LONDON (Reuters) – Setelah semua argumen dan semua pawai massa, penentang Brexit menghadapi kebenaran nyata pada hari Jumat (13 Desember) setelah kemungkinan pemilihan Perdana Menteri Boris Johnson yang longsor: Tidak akan ada referendum kedua; perceraian dari Eropa tidak bisa dihindari.
Dengan Partai Konservatif akan memenangkan mayoritas terbesar mereka sejak 1987, Johnson akan dapat mendorong kesepakatan perceraiannya melalui Parlemen, memungkinkan Inggris meninggalkan Uni Eropa bulan depan.
Ini akan menjadi langkah geopolitik paling signifikan di negara itu sejak Perang Dunia II.
Beberapa pendukung pemungutan suara Brexit lainnya menyalahkan diri mereka sendiri atas kekalahan telak itu. Organisasi utama yang berkampanye untuk referendum kedua meledak, sementara pemimpin oposisi Partai Buruh bersikap ambivalen, berjanji untuk tetap netral dalam pemungutan suara lain.
“Saya bingung, dan seperti orang lain di komunitas tetap, berharap kami memiliki perwakilan yang lebih kompeten,” kata Mike Galsworthy, seorang juru kampanye anti-Brexit, yang menyeruput wiski sebelum tidur setelah melihat jajak pendapat keluar.

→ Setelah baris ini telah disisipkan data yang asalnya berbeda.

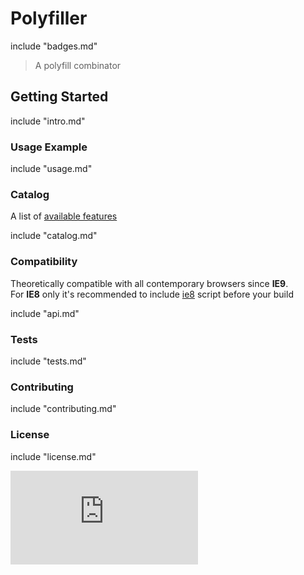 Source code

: # Polyfiller

include "badges.md"

> A polyfill combinator


## Getting Started

include "intro.md"


### Usage Example

include "usage.md"

### Catalog

A list of [available features](https://github.com/Polyfiller/polyfiller-catalog/tree/master/files)

include "catalog.md"


### Compatibility

Theoretically compatible with all contemporary browsers since **IE9**.<br />
For **IE8** only it's recommended to include [ie8](https://github.com/WebReflection/ie8) script before your build

include "api.md"

### Tests

include "tests.md"


### Contributing

include "contributing.md"

### License

include "license.md"

[![Analytics](https://ga-beacon.appspot.com/UA-63563443-1/polyfiller/README.md)](https://github.com/Polyfiller/polyfiller)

Referendum 2016 tentang keanggotaan UE telah menjadi masalah paling polarisasi dalam sejarah Inggris baru-baru ini, mengkristalisasi perpecahan antara kota-kota besar dan kecil, tua dan muda, pemenang globalisasi dan mereka yang tertinggal.
Bagi banyak orang pro-Eropa di Inggris, referendum lain mewakili peluang terbaik untuk mengakhiri kekacauan dan kelumpuhan politik. Jika mereka bersatu menjadi satu kekuatan politik, mereka mungkin memiliki kesempatan untuk membalikkan hasilnya.
Selain kekurangan mereka sendiri, apa yang disebut “sisa” dikalahkan.
Selama tiga tahun terakhir, dukungan untuk tetap berada di Uni Eropa telah memimpin di hampir setiap jajak pendapat, mendorong beberapa protes jalanan terbesar dalam sejarah Inggris baru-baru ini. Parlemen dua kali memaksa Brexit ditunda.